## What you will do
Scan the material below for the string "notes". Report every line that has it.

- - - - - - -

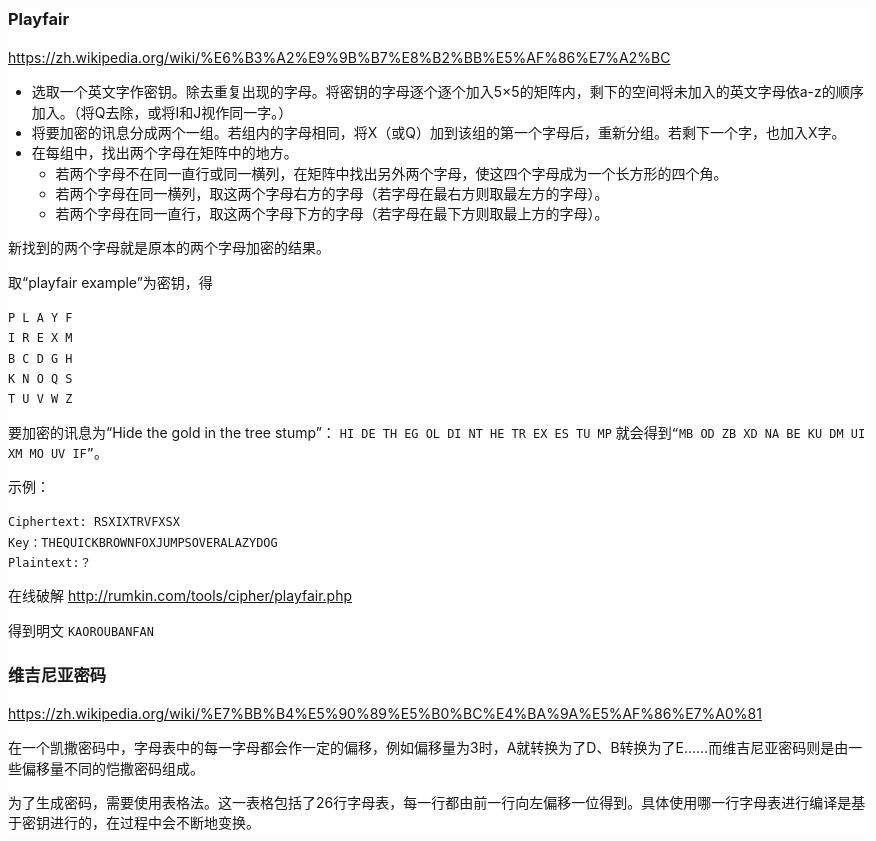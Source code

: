 ### Playfair

https://zh.wikipedia.org/wiki/%E6%B3%A2%E9%9B%B7%E8%B2%BB%E5%AF%86%E7%A2%BC

- 选取一个英文字作密钥。除去重复出现的字母。将密钥的字母逐个逐个加入5×5的矩阵内，剩下的空间将未加入的英文字母依a-z的顺序加入。（将Q去除，或将I和J视作同一字。）
- 将要加密的讯息分成两个一组。若组内的字母相同，将X（或Q）加到该组的第一个字母后，重新分组。若剩下一个字，也加入X字。
- 在每组中，找出两个字母在矩阵中的地方。
  - 若两个字母不在同一直行或同一横列，在矩阵中找出另外两个字母，使这四个字母成为一个长方形的四个角。
  - 若两个字母在同一横列，取这两个字母右方的字母（若字母在最右方则取最左方的字母）。
  - 若两个字母在同一直行，取这两个字母下方的字母（若字母在最下方则取最上方的字母）。

新找到的两个字母就是原本的两个字母加密的结果。

取“playfair example”为密钥，得
```
P L A Y F
I R E X M
B C D G H
K N O Q S
T U V W Z
```
要加密的讯息为“Hide the gold in the tree stump”：
`HI DE TH EG OL DI NT HE TR EX ES TU MP`
就会得到`“MB OD ZB XD NA BE KU DM UI XM MO UV IF”`。

示例：
```
Ciphertext: RSXIXTRVFXSX
Key：THEQUICKBROWNFOXJUMPSOVERALAZYDOG
Plaintext:？
```

在线破解 http://rumkin.com/tools/cipher/playfair.php

得到明文 `KAOROUBANFAN`

### 维吉尼亚密码

https://zh.wikipedia.org/wiki/%E7%BB%B4%E5%90%89%E5%B0%BC%E4%BA%9A%E5%AF%86%E7%A0%81

在一个凯撒密码中，字母表中的每一字母都会作一定的偏移，例如偏移量为3时，A就转换为了D、B转换为了E……而维吉尼亚密码则是由一些偏移量不同的恺撒密码组成。

为了生成密码，需要使用表格法。这一表格包括了26行字母表，每一行都由前一行向左偏移一位得到。具体使用哪一行字母表进行编译是基于密钥进行的，在过程中会不断地变换。
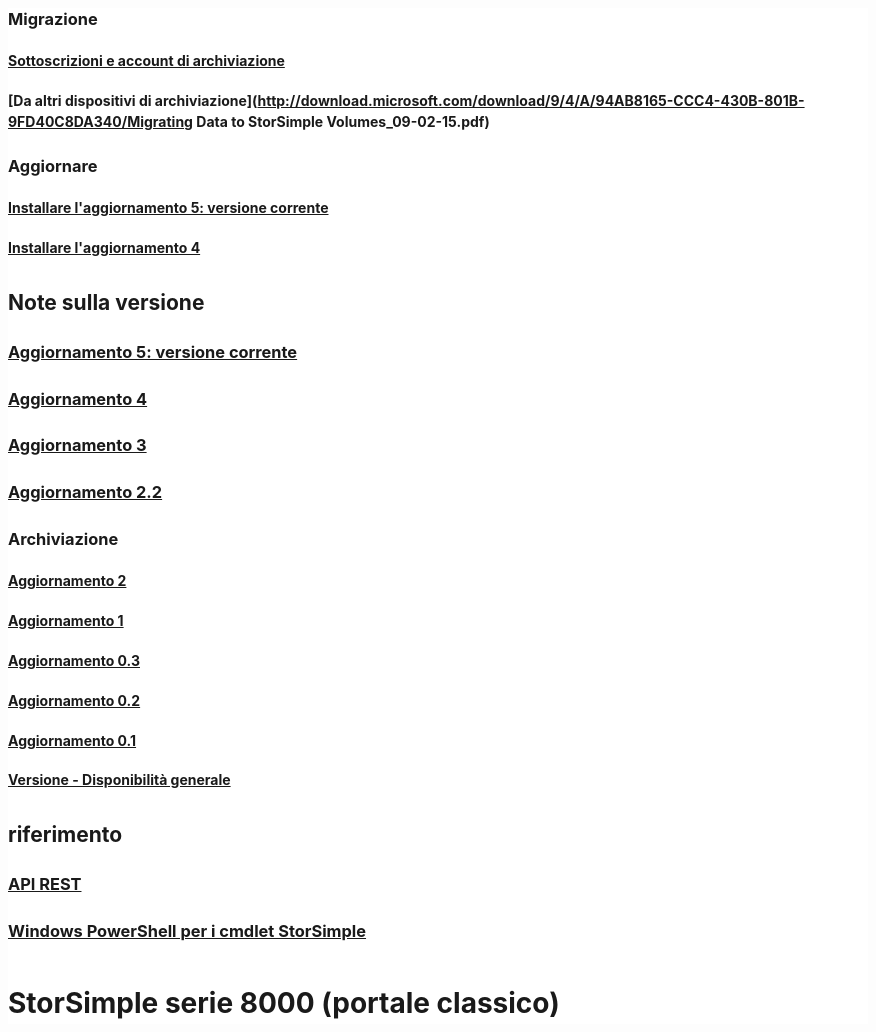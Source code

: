 ### Migrazione
#### [Sottoscrizioni e account di archiviazione](storsimple-8000-migrate-classic-azure-portal.md)
#### [Da altri dispositivi di archiviazione](http://download.microsoft.com/download/9/4/A/94AB8165-CCC4-430B-801B-9FD40C8DA340/Migrating Data to StorSimple Volumes_09-02-15.pdf)

### Aggiornare
#### [Installare l'aggiornamento 5: versione corrente](storsimple-8000-install-update-5.md)
#### [Installare l'aggiornamento 4](storsimple-8000-install-update-4.md)


## Note sulla versione
### [Aggiornamento 5: versione corrente](storsimple-update5-release-notes.md)
### [Aggiornamento 4](storsimple-update4-release-notes.md)
### [Aggiornamento 3](storsimple-update3-release-notes.md)
### [Aggiornamento 2.2](storsimple-update21-release-notes.md)

### Archiviazione
#### [Aggiornamento 2](storsimple-update2-release-notes.md)
#### [Aggiornamento 1](storsimple-update1-release-notes.md)
#### [Aggiornamento 0.3](storsimple-february-2015-release-notes.md)
#### [Aggiornamento 0.2](storsimple-january-2015-release-notes.md)
#### [Aggiornamento 0.1](storsimple-october-2014-release-notes.md)
#### [Versione - Disponibilità generale](storsimple-july-2014-release-notes.md)

## riferimento
### [API REST](https://docs.microsoft.com/rest/api/storsimple)
### [Windows PowerShell per i cmdlet StorSimple](https://technet.microsoft.com/library/dn688168.aspx)

# StorSimple serie 8000 (portale classico)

- - - - - - -

## Answer to the problem
### [Aggiornamento 5: versione corrente](storsimple-update5-release-notes.md)
### [Aggiornamento 4](storsimple-update4-release-notes.md)
### [Aggiornamento 3](storsimple-update3-release-notes.md)
### [Aggiornamento 2.2](storsimple-update21-release-notes.md)
#### [Aggiornamento 2](storsimple-update2-release-notes.md)
#### [Aggiornamento 1](storsimple-update1-release-notes.md)
#### [Aggiornamento 0.3](storsimple-february-2015-release-notes.md)
#### [Aggiornamento 0.2](storsimple-january-2015-release-notes.md)
#### [Aggiornamento 0.1](storsimple-october-2014-release-notes.md)
#### [Versione - Disponibilità generale](storsimple-july-2014-release-notes.md)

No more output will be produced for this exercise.